Grant wrote that the two of them were being coached on what had transpired in early 1971, and had been asked to undergo a “tailored” half-hour question-and-answer process that felt at times, he said, like a rehearsal for a future appearance before the McDonald inquiry.

“[We] would be supplied with questions and the corresponding answers. This was what the Force [blank space] wanted to hear,” Grant wrote. “Our primary concern was that we were being counselled to participate in what we considered to be a scheme to obstruct justice.” 

Grant said he and Pankew were also informed that a civil action pursued by former Praxis staffer Buchbinder against the illegal holding of Praxis property by the RCMP Security Service would be effectively blocked. The “judicial system would place barriers in the way, making it impossible for Buchbinder to lay charges,” wrote the officer. 

One of the senior officers, who was also a legal advisor, dubbed the process a “bureaucratic containment,” according to Grant. “He said it was sort of sad that the system could do this.” (In the end, neither Grant nor Pankew had to testify before the inquiry.)

Competing versions of events

On July 4, 1977, Venner issued a counter-memorandum suggesting Grant had “distorted the facts very seriously several times.” Venner did not challenge any of the details reported by Grant on the pickup of the Praxis documents or the encounter with one of the burglars. But he disputed any suggestion of coaching statements or fixing the judicial process. 

Grant and Pankew were wrong to state “I was somehow trying to shift all the blame to them and thereby spare others, senior to them, from any criticism,” Venner wrote. 

“It is hard to know what to make of the ‘he said, he said’ recriminations, in terms of which of these guys was telling the truth or any approximation of it,” Whitaker told me. But he said it’s clear that once the RCMP had the stolen Praxis documents, they were going to make use of them. 

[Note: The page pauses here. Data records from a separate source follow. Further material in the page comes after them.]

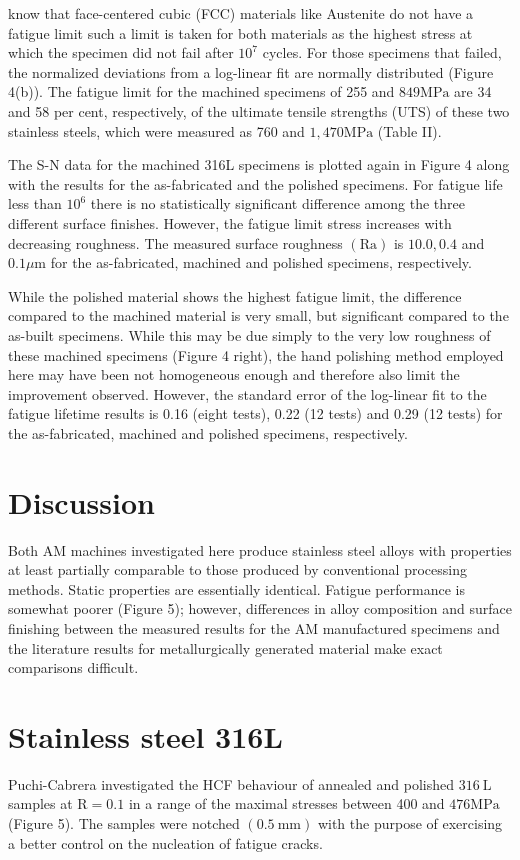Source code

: \documentclass[10pt]{article}
\begin{document}
know that face-centered cubic (FCC) materials like Austenite do not have a fatigue limit such a limit is taken for both materials as the highest stress at which the specimen did not fail after $10^{7}$ cycles. For those specimens that failed, the normalized deviations from a log-linear fit are normally distributed (Figure 4(b)). The fatigue limit for the machined specimens of 255 and $849 \mathrm{MPa}$ are 34 and 58 per cent, respectively, of the ultimate tensile strengths (UTS) of these two stainless steels, which were measured as 760 and $1,470 \mathrm{MPa}$ (Table II).

The S-N data for the machined 316L specimens is plotted again in Figure 4 along with the results for the as-fabricated and the polished specimens. For fatigue life less than $10^{6}$ there is no statistically significant difference among the three different surface finishes. However, the fatigue limit stress increases with decreasing roughness. The measured surface roughness $(\mathrm{Ra})$ is $10.0,0.4$ and $0.1 \mu \mathrm{m}$ for the as-fabricated, machined and polished specimens, respectively.

While the polished material shows the highest fatigue limit, the difference compared to the machined material is very small, but significant compared to the as-built specimens. While this may be due simply to the very low roughness of these machined specimens (Figure 4 right), the hand polishing method employed here may have been not homogeneous enough and therefore also limit the improvement observed. However, the standard error of the log-linear fit to the fatigue lifetime results is 0.16 (eight tests), 0.22 (12 tests) and 0.29 (12 tests) for the as-fabricated, machined and polished specimens, respectively.

\section*{Discussion}
Both AM machines investigated here produce stainless steel alloys with properties at least partially comparable to those produced by conventional processing methods. Static properties are essentially identical. Fatigue performance is somewhat poorer (Figure 5); however, differences in alloy composition and surface finishing between the measured results for the AM manufactured specimens and the literature results for metallurgically generated material make exact comparisons difficult.

\section*{Stainless steel 316L}
Puchi-Cabrera investigated the HCF behaviour of annealed and polished $316 \mathrm{~L}$ samples at $\mathrm{R}=0.1$ in a range of the maximal stresses between 400 and $476 \mathrm{MPa}$ (Figure 5). The samples were notched $(0.5 \mathrm{~mm})$ with the purpose of exercising a better control on the nucleation of fatigue cracks.
\end{document}

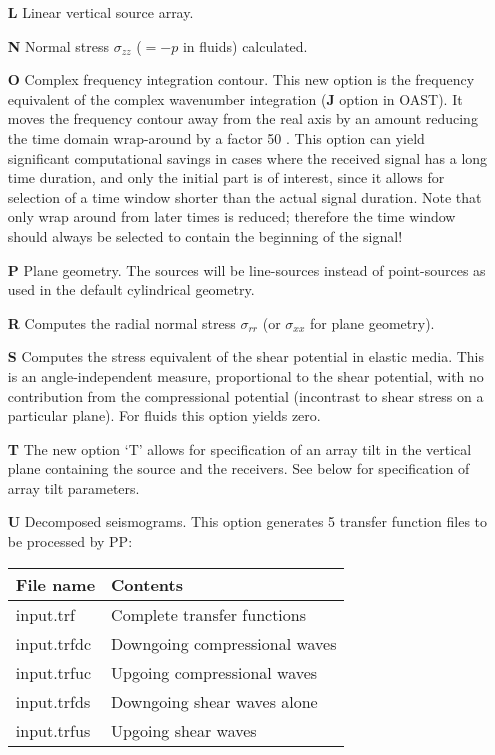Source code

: \begin{itemize}
	     \item[{\bf L}] Linear vertical source array.
	     \item[{\bf N}] Normal stress $\sigma_{zz}$ ($=-p$ in
fluids)  calculated.
    \item[{\bf O}]     Complex frequency integration contour. This new  option 
          is  the frequency equivalent of the complex  wavenumber 
          integration ({\bf J} option in OAST). It moves the  frequency 
          contour  away from the real axis by an amount  reducing 
          the time domain wrap-around by a factor 50 \cite{jkps}. This option 
          can  yield significant computational savings  in  cases 
          where the received signal has a long time duration, and 
          only  the initial part is of interest, since it  allows 
          for selection of a time window shorter than the  actual 
          signal duration. Note that only wrap around from  later 
          times  is  reduced; therefore the  time  window  should 
          always  be  selected to contain the  beginning  of  the 
          signal! 
	     \item[{\bf P}] Plane geometry. The sources will be line-sources
		instead of point-sources as used in the default
		cylindrical geometry.
    \item[{\bf R}] Computes the radial normal stress $\sigma_{rr}$ (or $\sigma_{xx}$ 			for plane geometry).
    \item[{\bf S}] Computes the stress equivalent of the shear potential in
         elastic media. This is an angle-independent measure, proportional to 
         the shear potential, with no contribution from the compressional 
         potential (incontrast to shear stress on a particular plane). 
        	For fluids this option yields zero.
    \item[{\bf T}] The new option `T' allows for specification of an
          array  tilt in the
          vertical plane containing the source and the receivers. 
          See below for specification of array tilt parameters.
    \item[{\bf U}]     Decomposed   seismograms.  This  option  generates  5 
          transfer function files to be processed by PP:

          \begin{tabular}{ll}
          File name & Contents \\ \hline
          input.trf &     Complete transfer functions \\
          input.trfdc &    Downgoing compressional waves \\
          input.trfuc  &  Upgoing compressional waves  \\
          input.trfds  &  Downgoing  shear waves alone \\
          input.trfus &    Upgoing shear waves
          \end{tabular}


\end{itemize}

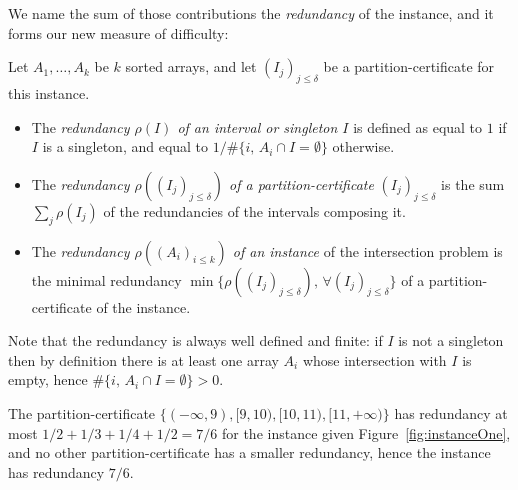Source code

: %
We name the sum of those contributions the {\em redundancy} of the
instance, and it forms our new measure of difficulty:
%
\begin{definition} \label{def:redundancy}
Let $A_1,\ldots,A_k$ be $k$ sorted arrays, 
and let $(I_j)_{j\leq\delta}$ be a partition-certificate for this instance.
\begin{itemize}
\item The {\em redundancy $\rho(I)$ of an interval or singleton $I$} is defined as 
equal to $1$ if $I$ is a singleton, and equal to $1/\#\{i,\,A_i\cap I=\emptyset\}$ otherwise.
\item The {\em redundancy $\rho((I_j)_{j\leq\delta})$ of a
partition-certificate} $(I_j)_{j\leq\delta}$ is the sum $\sum_j
\rho(I_j)$ of the redundancies of the intervals composing it.
\item The {\em redundancy $\rho\left( (A_i)_{i\leq k}\right)$ of an
instance} of the intersection problem is the minimal redundancy $\min
\{ \rho\left((I_j)_{j\leq\delta}\right),\, \forall (I_j)_{j\leq\delta}
\}$ of a partition-certificate of the instance.
\end{itemize}
\end{definition}

Note that the redundancy is always well defined and finite: if $I$ is
not a singleton then by definition there is at least one array $A_i$
whose intersection with $I$ is empty, hence
$\#\{i,\,A_i\cap I=\emptyset\}>0$.
%
\begin{example}
The partition-certificate
$\{(-\infty,9),[9,10),[10,11),[11,+\infty)\}$ has redundancy at most
${1/2}{+}{1/3}{+}{1/4}{+}{1/2} = {7/6}$ for the
instance given Figure~\ref{fig:instanceOne}, and no other
partition-certificate has a smaller redundancy, hence the instance has
redundancy ${7/6}$.
\end{example}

“The Mounties knew they had a problem, receiving and retaining stolen documents, not to speak of potential connection, via their undercover sources, with arson. Covering their asses in the face of several investigations was their prime directive,” said Whitaker, adding he has not seen any evidence of direct Mountie involvement in the Praxis break-in. 

But veteran Toronto lawyer Paul Copeland, a former Praxis counsel during its unsuccessful legal actions against the RCMP Security Service, does not rule out the possibility. He finds the June 1977 statement by Grant credible. 

“It is probably an accurate rendition of what the RCMP was doing. I am surprised about how nervous they were. The conspiratorial nature of this is unbelievable. I don't think the security mindset in CSIS and the RCMP today has changed a whole lot,” he said.

One thing the two men—Grant and Venner—agreed on in 1977 was that the RCMP’s priority was protecting its informant inside the Edmund Burke Society, thus no charges could be laid against the Praxis burglars by Toronto police. “You don't burn a source,” was how Venner put it. Copeland finds this unacceptable. 

“I am not surprised that they claim they did not want to expose the informant. Given the activities of the Burkers, in my view they should have arrested them and, if necessary, put their informant in the witness protection program.” 

Much later, in 1998, the federal government agreed to pay an undisclosed amount to the former Praxis board as a settlement in the case, perhaps acknowledging, in a subtle way, some responsibility for what happened in late 1970. 

The final word comes from an unrepentant Worthington, who, in an email to me a few years ago, denied he might have inspired the Praxis burglars, or that he knew them: 

I don’t think the police—local or RCMP—were in the least interested in catching the burglars. I didn’t know them, and was mainly anxious to distance myself from whoever did [the Praxis break-in]. Just didn't want to know. And the cops never questioned me—just were happy to accept the documents which, as I remember, didn’t amount to much.

G.K. Grant and Peter Worthington are deceased. Pankew and Venner declined to be interviewed for this story. 

Paul Weinberg is a Hamilton-based freelance writer. His work appears in rabble.ca and NOW magazine.